Using military training to spread their reach


It is sad, but true, that street gang members have infiltrated our U.S. armed forces.  They appear to be volunteering, not to serve our country, but to learn how to use military tactics and to learn how to kill.  There is evidence of these gang bangers appearing with more and more frequency in many parts of the world - where ever our military forces are serving.

The following news article appeared in the "Stars and Stripes" the military newspaper for all branches of services.  It contains alarming news about this growing problem.


FBI says U.S. criminal gangs are using military to spread their reach

By Seth Robson, Stars and Stripes

GRAFENWÖHR, Germany — U.S. criminal gangs have gained a foothold in the U.S. military and are using overseas deployments to spread tentacles around the globe, according to the FBI. FBI gang investigator Jennifer Simon said in an e-mail to Stars and Stripes this week that gang members have been documented on or near U.S. military bases in Germany, Italy, Japan, South Korea and Iraq.
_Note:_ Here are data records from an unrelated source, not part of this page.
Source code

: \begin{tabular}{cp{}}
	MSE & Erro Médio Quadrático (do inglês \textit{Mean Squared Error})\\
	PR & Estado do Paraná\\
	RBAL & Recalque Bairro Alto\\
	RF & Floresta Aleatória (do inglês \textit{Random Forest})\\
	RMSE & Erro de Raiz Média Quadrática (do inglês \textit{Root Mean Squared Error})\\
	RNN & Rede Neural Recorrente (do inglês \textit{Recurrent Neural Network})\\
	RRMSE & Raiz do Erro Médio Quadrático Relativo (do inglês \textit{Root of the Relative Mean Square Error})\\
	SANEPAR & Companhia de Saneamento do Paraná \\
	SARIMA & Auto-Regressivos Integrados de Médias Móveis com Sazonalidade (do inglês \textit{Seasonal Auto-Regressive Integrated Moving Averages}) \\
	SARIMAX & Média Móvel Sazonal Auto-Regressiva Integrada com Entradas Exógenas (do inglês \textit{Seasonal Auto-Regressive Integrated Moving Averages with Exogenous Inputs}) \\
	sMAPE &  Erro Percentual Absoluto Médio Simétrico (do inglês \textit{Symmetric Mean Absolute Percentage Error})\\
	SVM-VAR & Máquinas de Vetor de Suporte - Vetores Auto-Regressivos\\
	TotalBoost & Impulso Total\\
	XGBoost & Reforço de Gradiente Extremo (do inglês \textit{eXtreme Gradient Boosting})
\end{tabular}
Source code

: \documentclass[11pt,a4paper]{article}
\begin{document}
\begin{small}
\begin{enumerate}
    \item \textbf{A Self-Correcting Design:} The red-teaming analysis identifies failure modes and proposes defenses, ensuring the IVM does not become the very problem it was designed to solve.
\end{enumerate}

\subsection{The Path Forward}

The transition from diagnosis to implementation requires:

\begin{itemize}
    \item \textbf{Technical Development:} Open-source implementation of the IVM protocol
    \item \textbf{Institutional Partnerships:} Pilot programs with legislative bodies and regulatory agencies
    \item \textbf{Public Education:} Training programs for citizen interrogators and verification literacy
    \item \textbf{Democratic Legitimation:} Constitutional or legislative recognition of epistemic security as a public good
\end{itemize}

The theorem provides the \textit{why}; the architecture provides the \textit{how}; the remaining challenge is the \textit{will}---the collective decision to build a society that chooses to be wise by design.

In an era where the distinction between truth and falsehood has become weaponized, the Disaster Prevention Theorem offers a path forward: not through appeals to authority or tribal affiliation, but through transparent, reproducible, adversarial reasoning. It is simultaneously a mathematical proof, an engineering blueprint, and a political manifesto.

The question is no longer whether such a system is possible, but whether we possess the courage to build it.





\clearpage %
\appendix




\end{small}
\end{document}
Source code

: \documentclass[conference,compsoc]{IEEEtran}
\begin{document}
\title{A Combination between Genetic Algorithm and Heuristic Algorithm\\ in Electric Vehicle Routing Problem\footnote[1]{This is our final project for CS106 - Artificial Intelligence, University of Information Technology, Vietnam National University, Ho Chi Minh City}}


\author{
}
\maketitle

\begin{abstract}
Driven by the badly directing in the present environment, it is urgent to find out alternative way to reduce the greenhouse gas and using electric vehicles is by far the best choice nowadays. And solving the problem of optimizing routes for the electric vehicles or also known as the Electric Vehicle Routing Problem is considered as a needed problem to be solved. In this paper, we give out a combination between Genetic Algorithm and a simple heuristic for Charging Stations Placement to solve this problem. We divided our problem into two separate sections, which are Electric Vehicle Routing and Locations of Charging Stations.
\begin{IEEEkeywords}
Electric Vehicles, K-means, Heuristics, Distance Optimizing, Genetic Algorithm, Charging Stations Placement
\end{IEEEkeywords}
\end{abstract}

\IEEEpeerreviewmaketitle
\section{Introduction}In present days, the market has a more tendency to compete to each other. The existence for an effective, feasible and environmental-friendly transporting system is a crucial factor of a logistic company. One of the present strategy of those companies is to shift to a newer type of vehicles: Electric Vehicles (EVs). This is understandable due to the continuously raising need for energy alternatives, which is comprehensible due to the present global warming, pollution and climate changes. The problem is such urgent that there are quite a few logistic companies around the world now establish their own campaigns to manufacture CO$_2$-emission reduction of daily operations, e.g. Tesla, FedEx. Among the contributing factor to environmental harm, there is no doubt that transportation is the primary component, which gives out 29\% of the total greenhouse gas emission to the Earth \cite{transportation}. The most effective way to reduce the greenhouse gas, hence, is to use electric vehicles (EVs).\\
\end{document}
“It’s no secret that gang members are prevalent in the armed forces, including internationally,” Simon said, adding that the FBI is preparing to release a report on gangs in the military.

Among the cases:

¶ In Iraq, armored vehicles, concrete barricades and bathroom walls have served as canvasses for spray-painted gang art. At Camp Cedar II, about 185 miles southeast of Baghdad, a guard shack was recently defaced with “GDN” for Gangster Disciple Nation, along with the gang’s six-pointed star and the word “Chitown,” according to the Chicago Sun-Times.

¶ In Germany, a soldier is being prosecuted this week for the murder of Sgt. Juwan Johnson, beaten to death on July 4, 2005, allegedly during a Gangster Disciple initiation in Kaiserslautern.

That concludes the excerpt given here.